Half (of my) life (in York)

The recent onset of autumn reminded me that I’ve called York my home for 18 years. Those with exceptionally high IQs might be able to work out that I therefore arrived in the year 2000, and that I was a fresh-faced 18 year old, ready to suckle on the teat that was university knowledge. What a lovely image to begin with.

Despite making this city my home for nigh on two decades, doing so wasn’t a part of my original plan. In fact, when interviewing for my first post-uni job, and when asked what my long-term plans were (at which point a hopeful interviewee might describe a desire to get that job and work hard at that job wherever that job might be located) I thoughtlessly blurted that I was planning on “giving it a couple of months, then buggering off to live in Bath, ‘cos it looked nice on an episode of Time Team”.  Needless to say, I wasn’t offered the job.

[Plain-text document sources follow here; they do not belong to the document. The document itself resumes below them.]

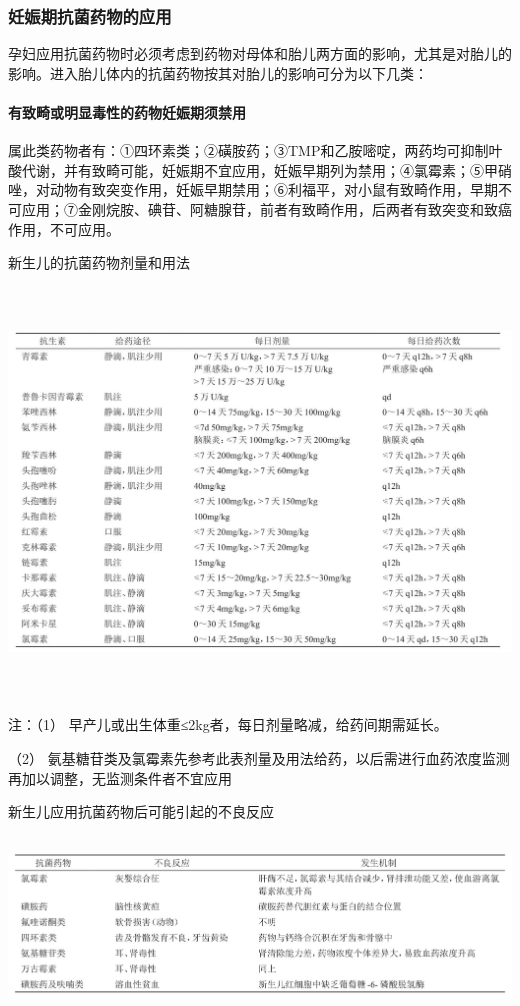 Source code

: \subsubsection{妊娠期抗菌药物的应用}

孕妇应用抗菌药物时必须考虑到药物对母体和胎儿两方面的影响，尤其是对胎儿的影响。进入胎儿体内的抗菌药物按其对胎儿的影响可分为以下几类：

\paragraph{有致畸或明显毒性的药物妊娠期须禁用}

属此类药物者有：①四环素类；②磺胺药；③TMP和乙胺嘧啶，两药均可抑制叶酸代谢，并有致畸可能，妊娠期不宜应用，妊娠早期列为禁用；④氯霉素；⑤甲硝唑，对动物有致突变作用，妊娠早期禁用；⑥利福平，对小鼠有致畸作用，早期不可应用；⑦金刚烷胺、碘苷、阿糖腺苷，前者有致畸作用，后两者有致突变和致癌作用，不可应用。

\begin{table}[htbp]
{\centering
\caption{新生儿的抗菌药物剂量和用法}
\label{tab154-7}
\includegraphics[width=6.70833in,height=4.27083in]{./images/Image00595.jpg}}

{\small 
注：（1） 早产儿或出生体重≤2kg者，每日剂量略减，给药间期需延长。

（2）
氨基糖苷类及氯霉素先参考此表剂量及用法给药，以后需进行血药浓度监测再加以调整，无监测条件者不宜应用
}
\end{table}


\begin{table}[htbp]
\centering
\caption{新生儿应用抗菌药物后可能引起的不良反应}
\label{tab154-8}
\includegraphics[width=6.63542in,height=1.88542in]{./images/Image00596.jpg}
\end{table}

I did, however, get the job anyway, as a result of what I used to refer to as ‘Howard Magic’, which I now recognise as a short-lived combination of luck and pestering people so thoroughly that they say yes just to get me to shut up. It’s how I actually got my place at university. And later, my wife.

No Bath

In the end I didn’t move to Bath, and Bath remains a city I have regrettably yet to visit. My obsession with alternate timelines comes into play whenever someone mentions the place, and I imagine what the version of Howard who did move to Bath is doing now. I can’t be sure, but I bet he’s married to Natalie Portman and the two of them are living happily in LA, childless and loaded.

Unlike the vast majority of my course mates who moved to London to pursue careers in the media – y’know having just completed a media degree, and that – this version of Howard remained in York and pursued careers that I don’t even bother mentioning on my CV these days. A hop, skip, and a jump along the timeline to now, and here I am, a father of four, and very much a ‘York Person’. I scoff at cities that don’t have fully pedestrianised centres, balk at other cathedrals, and titter when people who live closer to London than I reveal that it actually takes them longer to get there on the train. Arf.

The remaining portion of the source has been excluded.